The world's largest retailer is also bringing back "Action Alley" — wide aisles filled with palettes of discounted merchandise — and offering same-day pickup for online purchases in some areas.

Wal-Mart Stores, despite $405 billion in annual sales, is struggling to hold on to market share as stubbornly high unemployment and tight credit continue to squeeze most Americans.

Company executives also outlined plans to expand internationally and draw more customers to Sam's Club warehouse stores at an investor meeting Wednesday in Rogers, Ark.

CEO Mike Duke predicted a rise in fourth-quarter revenue in its U.S. stores open at least one year. That figure has fallen for five straight quarters.

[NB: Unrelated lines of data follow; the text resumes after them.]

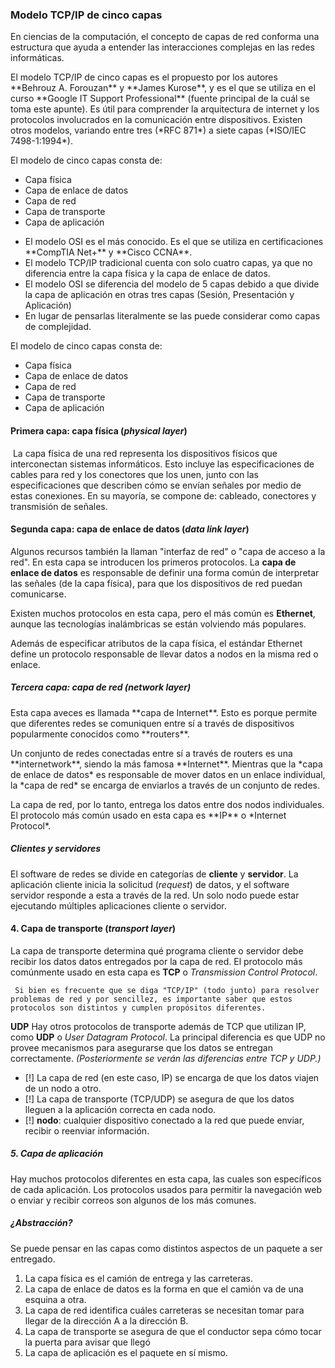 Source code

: ### Modelo TCP/IP de cinco capas
<p>En ciencias de la computación, el concepto de capas de red conforma una estructura que ayuda a entender las interacciones complejas en las redes informáticas.</p>

<p>El modelo TCP/IP de cinco capas es el propuesto por los autores **Behrouz A. Forouzan** y **James Kurose**, y es el que se utiliza en el curso **Google IT Support Professional** (fuente principal de la cuál se toma este apunte). Es útil para comprender la arquitectura de internet y los protocolos involucrados en la comunicación entre dispositivos. Existen otros modelos, variando entre tres (*RFC 871*) a siete capas (*ISO/IEC 7498-1:1994*).</p>

El modelo de cinco capas consta de:
- Capa física
- Capa de enlace de datos
- Capa de red
- Capa de transporte
- Capa de aplicación

<ul>
<li>El modelo OSI es el más conocido. Es el que se utiliza en certificaciones **CompTIA Net+** y **Cisco CCNA**.</li>
<li>El modelo TCP/IP tradicional cuenta con solo cuatro capas, ya que no diferencia entre la capa física y la capa de enlace de datos.</li>
<li>El modelo OSI se diferencia del modelo de 5 capas debido a que divide la capa de aplicación en otras tres capas (Sesión, Presentación y Aplicación)</li>
<li>En lugar de pensarlas literalmente se las puede considerar como capas de complejidad.</li>
</ul>

El modelo de cinco capas consta de:

- Capa física
- Capa de enlace de datos
- Capa de red
- Capa de transporte
- Capa de aplicación

#### Primera capa: capa física (*physical layer*)
<p>&nbsp;La capa física de una red representa los dispositivos físicos que interconectan sistemas informáticos. Esto incluye las especificaciones de cables para red y los conectores que los unen, junto con las especificaciones que describen cómo se envían señales por medio de estas conexiones. En su mayoría, se compone de: cableado, conectores y transmisión de señales.</p>

#### Segunda capa: capa de enlace de datos (*data link layer*)
 Algunos recursos también la llaman "interfaz de red" o "capa de acceso a la red". En esta capa se introducen los primeros protocolos. La **capa de enlace de datos** es responsable de definir una forma común de interpretar las señales (de la capa física), para que los dispositivos de red puedan comunicarse.

 Existen muchos protocolos en esta capa, pero el más común es **Ethernet**, aunque las tecnologías inalámbricas se están volviendo más populares.

 Además de especificar atributos de la capa física, el estándar Ethernet define un protocolo responsable de llevar datos a nodos en la misma red o enlace.


##### Tercera capa: capa de red (*network layer*)
<p>Esta capa aveces es llamada **capa de Internet**. Esto es porque permite que diferentes redes se comuniquen entre sí a través de dispositivos popularmente conocidos como **routers**.</p>

<p>Un conjunto de redes conectadas entre sí a través de routers es una **internetwork**, siendo la más famosa **Internet**. Mientras que la *capa de enlace de datos* es responsable de mover datos en un enlace individual, la *capa de red* se encarga de enviarlos a través de un conjunto de redes.</p>

<p>La capa de red, por lo tanto, entrega los datos entre dos nodos individuales. El protocolo más común usado en esta capa es **IP** o *Internet Protocol*.</p>


##### Clientes y servidores
El software de redes se divide en categorías de **cliente** y **servidor**. La aplicación cliente inicia la solicitud (*request*) de datos, y el software servidor responde a esta a través de la red. Un solo nodo puede estar ejecutando múltiples aplicaciones cliente o servidor.

#### 4. Capa de transporte (*transport layer*)
 La capa de transporte determina qué programa cliente o servidor debe recibir los datos datos entregados por la capa de red. 
 El protocolo más comúnmente usado en esta capa es **TCP** o *Transmission Control Protocol*. 

	 Si bien es frecuente que se diga "TCP/IP" (todo junto) para resolver problemas de red y por sencillez, es importante saber que estos protocolos son distintos y cumplen propósitos diferentes.

<b>UDP</b>
 Hay otros protocolos de transporte además de TCP que utilizan IP, como **UDP** o *User Datagram Protocol*. La principal diferencia es que UDP no provee mecanismos para asegurarse que los datos se entregan correctamente.
 *(Posteriormente se verán las diferencias entre TCP y UDP.)*

- [!] La capa de red (en este caso, IP) se encarga de que los datos viajen de un nodo a otro.
- [!] La capa de transporte (TCP/UDP) se asegura de que los datos lleguen a la aplicación correcta en cada nodo. 
- [!] <b>nodo</b>: cualquier dispositivo conectado a la red que puede enviar, recibir o reenviar información. 


##### 5. Capa de aplicación
 Hay muchos protocolos diferentes en esta capa, las cuales son específicos de cada aplicación. Los protocolos usados para permitir la navegación web o enviar y recibir correos son algunos de los más comunes.

##### ¿Abstracción?
Se puede pensar en las capas como distintos aspectos de un paquete a ser entregado.
1. La capa física es el camión de entrega y las carreteras. 
2. La capa de enlace de datos es la forma en que el camión va de una esquina a otra.
3. La capa de red identifica cuáles carreteras se necesitan tomar para llegar de la dirección A a la dirección B.
4. La capa de transporte se asegura de que el conductor sepa cómo tocar la puerta para avisar que llegó
5. La capa de aplicación es el paquete en sí mismo.
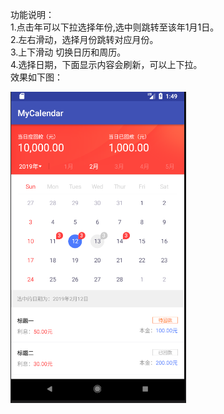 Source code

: 功能说明：  
  1.点击年可以下拉选择年份,选中则跳转至该年1月1日。   
  2.左右滑动，选择月份跳转对应月份。  
  3.上下滑动 切换日历和周历。    
  4.选择日期，下面显示内容会刷新，可以上下拉。    
效果如下图：

![image](https://github.com/Lanxiaofan/MyCalendar/blob/master/calendar_show.png)
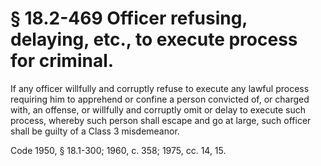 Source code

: # § 18.2-469 Officer refusing, delaying, etc., to execute process for criminal.

<p>If any officer willfully and corruptly refuse to execute any lawful process requiring him to apprehend or confine a person convicted of, or charged with, an offense, or willfully and corruptly omit or delay to execute such process, whereby such person shall escape and go at large, such officer shall be guilty of a Class 3 misdemeanor.</p><p>Code 1950, § 18.1-300; 1960, c. 358; 1975, cc. 14, 15.</p>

To refocus on those middle- and lower-income consumers — households with annual incomes less than $70,000, who make up 68 percent of Wal-Mart shoppers — U.S. CEO Bill Simon said Wednesday that the chain will more aggressively display discounts on some items featured in its main aisles rather than discounting as much throughout the store.

It also is restocking some items it dropped and resuming displaying canned vegetables by type rather than brand. And it is focusing on classic clothing styles, offering more plus sizes and more basics like socks and underwear.

"In this environment we should be thriving and we're gearing up to do that," Simon said.

Wal-Mart is also shifting money it had been spending on remodeling existing stores toward opening smaller new stores. It plans to open 185 to 205 new stores in the next fiscal year, compared with 153 stores in the current year, but with the same increase in square footage, 11 million, and similar capital expenditure, $7.5 billion to $8 billion.

In total, Wal-Mart Stores expects to spend $13 billion to $14 billion in capital expenditures in the current fiscal year, $1 billion less than previously forecast. It expects to spend $13.5 billion to $14.5 billion in the next fiscal year.

In the current fiscal year, Wal-Mart expects overall revenue to grow 4 to 6 percent while square footage growth increases 3 to 4 percent.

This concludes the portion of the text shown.